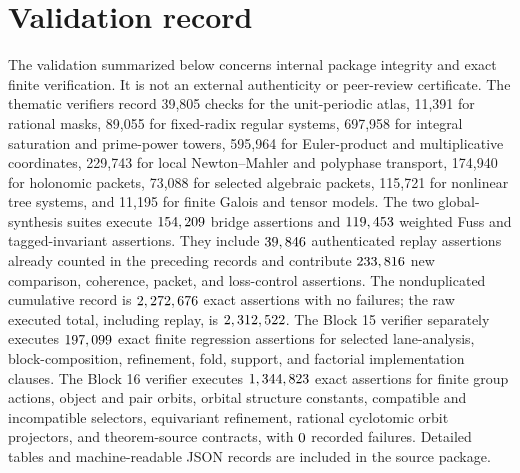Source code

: \documentclass[11pt]{article}
\theoremstyle{definition}
\theoremstyle{remark}
\begin{document}





\clearpage


\clearpage


\clearpage
\section{Validation record}

The validation summarized below concerns internal package integrity and exact finite verification. It is not an external authenticity or peer-review certificate. The thematic verifiers record 39,805 checks for the unit-periodic atlas, 11,391 for rational masks, 89,055 for fixed-radix regular systems, 697,958 for integral saturation and prime-power towers, 595,964 for Euler-product and multiplicative coordinates, 229,743 for local Newton--Mahler and polyphase transport, 174,940 for holonomic packets, 73,088 for selected algebraic packets, 115,721 for nonlinear tree systems, and 11,195 for finite Galois and tensor models. The two global-synthesis suites execute \(\BlockThirteenBridgeChecks\) bridge assertions and \(\BlockThirteenInvariantChecks\) weighted Fuss and tagged-invariant assertions. They include \(\BlockThirteenRegressionChecks\) authenticated replay assertions already counted in the preceding records and contribute \(\BlockThirteenNewChecks\) new comparison, coherence, packet, and loss-control assertions. The nonduplicated cumulative record is \(\BlockThirteenCumulative\) exact assertions with no failures; the raw executed total, including replay, is \(\BlockThirteenCumulativeExecuted\). The Block 15 verifier separately executes \(\BlockFifteenValidationAssertions\) exact finite regression assertions for selected lane-analysis, block-composition, refinement, fold, support, and factorial implementation clauses. The Block 16 verifier executes \(\BlockSixteenValidationAssertions\) exact assertions for finite group actions, object and pair orbits, orbital structure constants, compatible and incompatible selectors, equivariant refinement, rational cyclotomic orbit projectors, and theorem-source contracts, with \(\BlockSixteenValidationFailures\) recorded failures. Detailed tables and machine-readable JSON records are included in the source package.
\end{document}
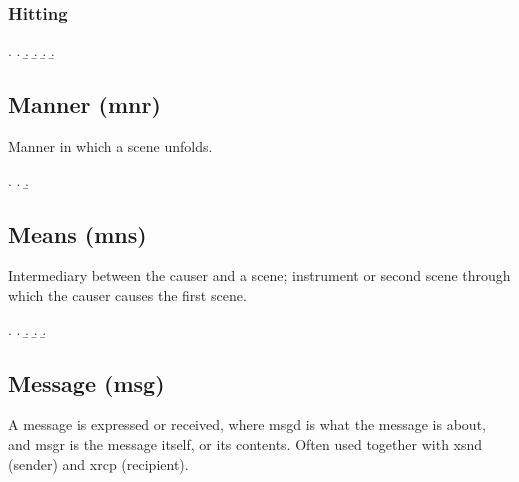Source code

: \documentclass[a4paper]{article}
\begin{document}
\subsubsection{Hitting}

\ex.
\a. 
\b. 
\b. 
\b. 
\b. 


\clearpage
\subsection{Manner (\textsf{mnr})}
\label{sec:mnr}

Manner in which a scene unfolds.

\ex.
\a. 
\b. 


\clearpage
\subsection{Means (\textsf{mns})}
\label{sec:mns}

Intermediary between the causer and a scene; instrument or second scene through
which the causer causes the first scene.

\ex.
\a. 
\b. 
\b. 
\b. 


\clearpage
\subsection{Message (\textsf{msg})}
\label{sec:msg}

A message is expressed or received, where \textsf{msgd} is what the message is
about, and \textsf{msgr} is the message itself, or its contents. Often used
together with \textsf{xsnd} (sender) and \textsf{xrcp} (recipient).
\end{document}
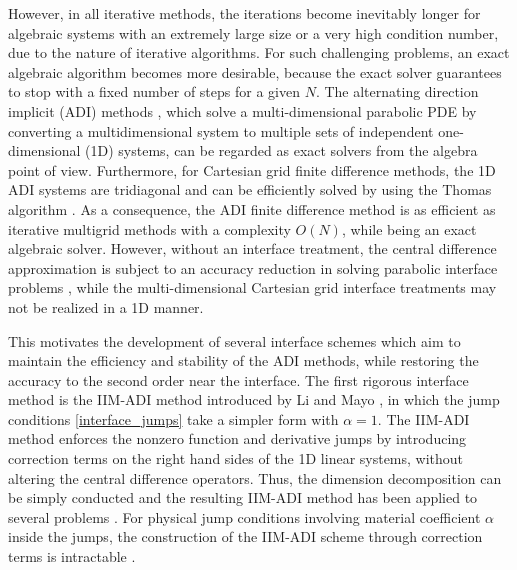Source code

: \documentclass[dissertation]{uathesis}
\begin{document}
\begin{body}
However, in all iterative methods, the iterations become inevitably longer for algebraic systems with an extremely large size or a very high condition number, due to the nature of iterative algorithms. For such challenging problems, an exact algebraic algorithm becomes more desirable, because the exact solver guarantees to stop with a fixed number of steps for a given $N$. 
The alternating direction implicit (ADI) methods \cite{douglas1955numerical2, paeceman1955numerical}, which solve a multi-dimensional parabolic PDE by  converting a multidimensional system to multiple sets of independent one-dimensional (1D) systems, can be regarded as exact solvers from the algebra point of view. Furthermore, for Cartesian grid finite difference methods, the 1D ADI systems are tridiagonal and can be efficiently solved by using the Thomas algorithm \cite{strikwerda2004}. As a consequence, the ADI finite difference method is as efficient as iterative multigrid methods with a complexity $O(N)$, while being an exact algebraic solver. However, without an interface treatment, the central difference approximation is subject to an accuracy reduction in solving parabolic interface problems \cite{geng2013,zhao2014operator}, while the multi-dimensional Cartesian grid interface treatments \cite{adams2002immersed, bouchon2010immersed, bouchon2010immersed2, kandilarov2004immersed, kandilarov2007immersed} may not be realized in a 1D manner. 

This motivates the development of several interface schemes \cite{Iimayo1993,li1999numerical, liu2013iim, liu2014dimension,zhao2015matched,li2017matched} which aim to maintain the efficiency and stability of the ADI methods, while restoring the accuracy to the second order near the interface. The first rigorous interface method is the IIM-ADI method introduced by Li and Mayo \cite{Iimayo1993}, in which the jump conditions \eqref{interface_jumps} take a simpler form with $\alpha=1$. The IIM-ADI method enforces the nonzero function and derivative jumps  by introducing correction terms on the right hand sides of the 1D linear systems, without altering the central difference operators. Thus, the dimension decomposition can be simply conducted and the resulting IIM-ADI method has been applied to several problems \cite{liu2013iim, liu2014dimension}. For physical jump conditions involving material coefficient $\alpha$ inside the jumps, the construction of the IIM-ADI scheme through correction terms is intractable \cite{li1999numerical}. 


\end{body}
\end{document}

**EXERCISE GOAL:**
Output the entries verbatim but drop the images.

**EXPECTED ANSWER:**
Source code

: \documentclass[11pt]{article}
\theoremstyle{definition}
\theoremstyle{remark}
\begin{document}





\clearpage


\clearpage


\clearpage
\section{Validation record}

The validation summarized below concerns internal package integrity and exact finite verification. It is not an external authenticity or peer-review certificate. The thematic verifiers record 39,805 checks for the unit-periodic atlas, 11,391 for rational masks, 89,055 for fixed-radix regular systems, 697,958 for integral saturation and prime-power towers, 595,964 for Euler-product and multiplicative coordinates, 229,743 for local Newton--Mahler and polyphase transport, 174,940 for holonomic packets, 73,088 for selected algebraic packets, 115,721 for nonlinear tree systems, and 11,195 for finite Galois and tensor models. The two global-synthesis suites execute \(\BlockThirteenBridgeChecks\) bridge assertions and \(\BlockThirteenInvariantChecks\) weighted Fuss and tagged-invariant assertions. They include \(\BlockThirteenRegressionChecks\) authenticated replay assertions already counted in the preceding records and contribute \(\BlockThirteenNewChecks\) new comparison, coherence, packet, and loss-control assertions. The nonduplicated cumulative record is \(\BlockThirteenCumulative\) exact assertions with no failures; the raw executed total, including replay, is \(\BlockThirteenCumulativeExecuted\). The Block 15 verifier separately executes \(\BlockFifteenValidationAssertions\) exact finite regression assertions for selected lane-analysis, block-composition, refinement, fold, support, and factorial implementation clauses. The Block 16 verifier executes \(\BlockSixteenValidationAssertions\) exact assertions for finite group actions, object and pair orbits, orbital structure constants, compatible and incompatible selectors, equivariant refinement, rational cyclotomic orbit projectors, and theorem-source contracts, with \(\BlockSixteenValidationFailures\) recorded failures. Detailed tables and machine-readable JSON records are included in the source package.
\end{document}
Source code

: \documentclass[a4paper]{article}
\begin{document}
\subsubsection{Hitting}

\ex.
\a. 
\b. 
\b. 
\b. 
\b. 


\clearpage
\subsection{Manner (\textsf{mnr})}
\label{sec:mnr}

Manner in which a scene unfolds.

\ex.
\a. 
\b. 


\clearpage
\subsection{Means (\textsf{mns})}
\label{sec:mns}

Intermediary between the causer and a scene; instrument or second scene through
which the causer causes the first scene.

\ex.
\a. 
\b. 
\b. 
\b. 


\clearpage
\subsection{Message (\textsf{msg})}
\label{sec:msg}

A message is expressed or received, where \textsf{msgd} is what the message is
about, and \textsf{msgr} is the message itself, or its contents. Often used
together with \textsf{xsnd} (sender) and \textsf{xrcp} (recipient).
\end{document}
Source code

: \documentclass[dissertation]{uathesis}
\begin{document}
\begin{body}
However, in all iterative methods, the iterations become inevitably longer for algebraic systems with an extremely large size or a very high condition number, due to the nature of iterative algorithms. For such challenging problems, an exact algebraic algorithm becomes more desirable, because the exact solver guarantees to stop with a fixed number of steps for a given $N$. 
The alternating direction implicit (ADI) methods \cite{douglas1955numerical2, paeceman1955numerical}, which solve a multi-dimensional parabolic PDE by  converting a multidimensional system to multiple sets of independent one-dimensional (1D) systems, can be regarded as exact solvers from the algebra point of view. Furthermore, for Cartesian grid finite difference methods, the 1D ADI systems are tridiagonal and can be efficiently solved by using the Thomas algorithm \cite{strikwerda2004}. As a consequence, the ADI finite difference method is as efficient as iterative multigrid methods with a complexity $O(N)$, while being an exact algebraic solver. However, without an interface treatment, the central difference approximation is subject to an accuracy reduction in solving parabolic interface problems \cite{geng2013,zhao2014operator}, while the multi-dimensional Cartesian grid interface treatments \cite{adams2002immersed, bouchon2010immersed, bouchon2010immersed2, kandilarov2004immersed, kandilarov2007immersed} may not be realized in a 1D manner. 

This motivates the development of several interface schemes \cite{Iimayo1993,li1999numerical, liu2013iim, liu2014dimension,zhao2015matched,li2017matched} which aim to maintain the efficiency and stability of the ADI methods, while restoring the accuracy to the second order near the interface. The first rigorous interface method is the IIM-ADI method introduced by Li and Mayo \cite{Iimayo1993}, in which the jump conditions \eqref{interface_jumps} take a simpler form with $\alpha=1$. The IIM-ADI method enforces the nonzero function and derivative jumps  by introducing correction terms on the right hand sides of the 1D linear systems, without altering the central difference operators. Thus, the dimension decomposition can be simply conducted and the resulting IIM-ADI method has been applied to several problems \cite{liu2013iim, liu2014dimension}. For physical jump conditions involving material coefficient $\alpha$ inside the jumps, the construction of the IIM-ADI scheme through correction terms is intractable \cite{li1999numerical}. 


\end{body}
\end{document}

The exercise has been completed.